══ ENTRIES PROVIDED ══

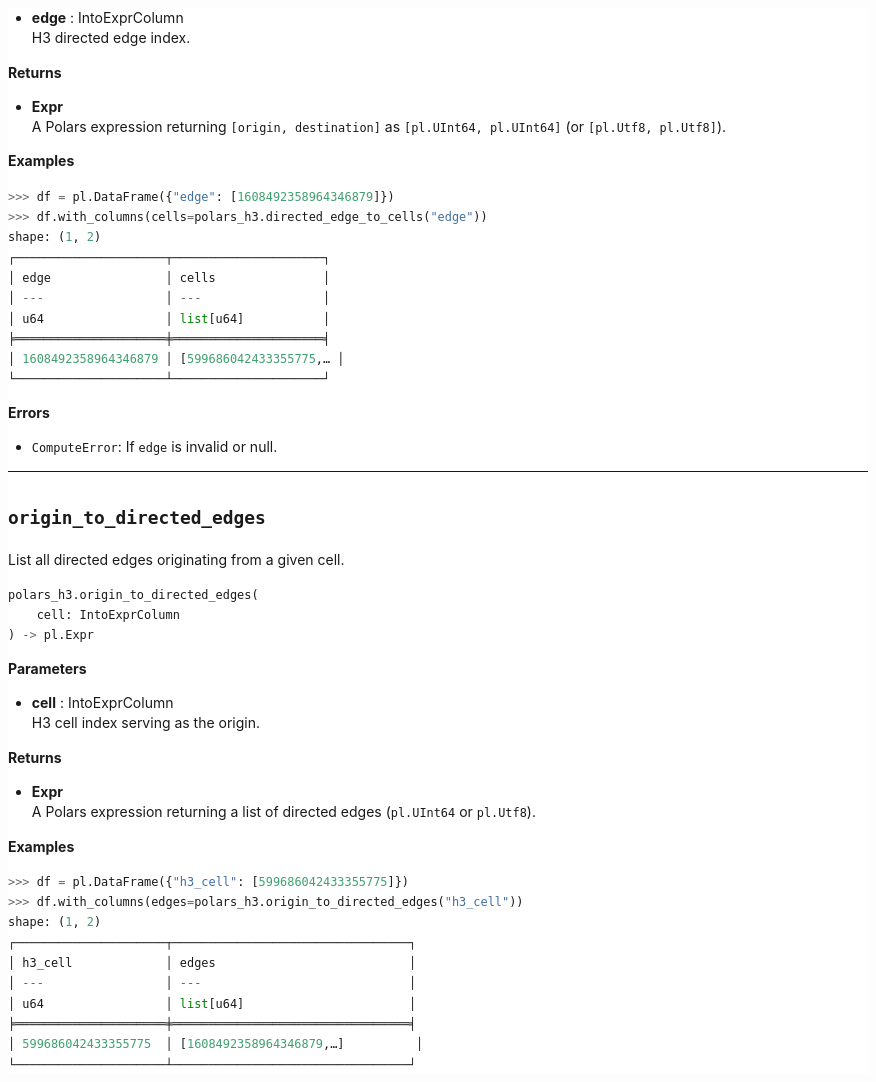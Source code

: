 - **edge** : IntoExprColumn  
  H3 directed edge index.

**Returns**

- **Expr**  
  A Polars expression returning `[origin, destination]` as `[pl.UInt64, pl.UInt64]` (or `[pl.Utf8, pl.Utf8]`).

**Examples**

```python
>>> df = pl.DataFrame({"edge": [1608492358964346879]})
>>> df.with_columns(cells=polars_h3.directed_edge_to_cells("edge"))
shape: (1, 2)
┌─────────────────────┬─────────────────────┐
│ edge                │ cells               │
│ ---                 │ ---                 │
│ u64                 │ list[u64]           │
╞═════════════════════╪═════════════════════╡
│ 1608492358964346879 │ [599686042433355775,… │
└─────────────────────┴─────────────────────┘
```

**Errors**

- `ComputeError`: If `edge` is invalid or null.

---

## `origin_to_directed_edges`

List all directed edges originating from a given cell.

```python
polars_h3.origin_to_directed_edges(
    cell: IntoExprColumn
) -> pl.Expr
```

**Parameters**

- **cell** : IntoExprColumn  
  H3 cell index serving as the origin.

**Returns**

- **Expr**  
  A Polars expression returning a list of directed edges (`pl.UInt64` or `pl.Utf8`).

**Examples**

```python
>>> df = pl.DataFrame({"h3_cell": [599686042433355775]})
>>> df.with_columns(edges=polars_h3.origin_to_directed_edges("h3_cell"))
shape: (1, 2)
┌─────────────────────┬─────────────────────────────────┐
│ h3_cell             │ edges                           │
│ ---                 │ ---                             │
│ u64                 │ list[u64]                       │
╞═════════════════════╪═════════════════════════════════╡
│ 599686042433355775  │ [1608492358964346879,…]          │
└─────────────────────┴─────────────────────────────────┘
```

═══

YOUR GOAL: Drop the pictures; repeat each entry above exactly.

FINISHED EXERCISE:
Source code

: - **edge** : IntoExprColumn  
  H3 directed edge index.

**Returns**

- **Expr**  
  A Polars expression returning `[origin, destination]` as `[pl.UInt64, pl.UInt64]` (or `[pl.Utf8, pl.Utf8]`).

**Examples**

```python
>>> df = pl.DataFrame({"edge": [1608492358964346879]})
>>> df.with_columns(cells=polars_h3.directed_edge_to_cells("edge"))
shape: (1, 2)
┌─────────────────────┬─────────────────────┐
│ edge                │ cells               │
│ ---                 │ ---                 │
│ u64                 │ list[u64]           │
╞═════════════════════╪═════════════════════╡
│ 1608492358964346879 │ [599686042433355775,… │
└─────────────────────┴─────────────────────┘
```

**Errors**

- `ComputeError`: If `edge` is invalid or null.

---

## `origin_to_directed_edges`

List all directed edges originating from a given cell.

```python
polars_h3.origin_to_directed_edges(
    cell: IntoExprColumn
) -> pl.Expr
```

**Parameters**

- **cell** : IntoExprColumn  
  H3 cell index serving as the origin.

**Returns**

- **Expr**  
  A Polars expression returning a list of directed edges (`pl.UInt64` or `pl.Utf8`).

**Examples**

```python
>>> df = pl.DataFrame({"h3_cell": [599686042433355775]})
>>> df.with_columns(edges=polars_h3.origin_to_directed_edges("h3_cell"))
shape: (1, 2)
┌─────────────────────┬─────────────────────────────────┐
│ h3_cell             │ edges                           │
│ ---                 │ ---                             │
│ u64                 │ list[u64]                       │
╞═════════════════════╪═════════════════════════════════╡
│ 599686042433355775  │ [1608492358964346879,…]          │
└─────────────────────┴─────────────────────────────────┘
```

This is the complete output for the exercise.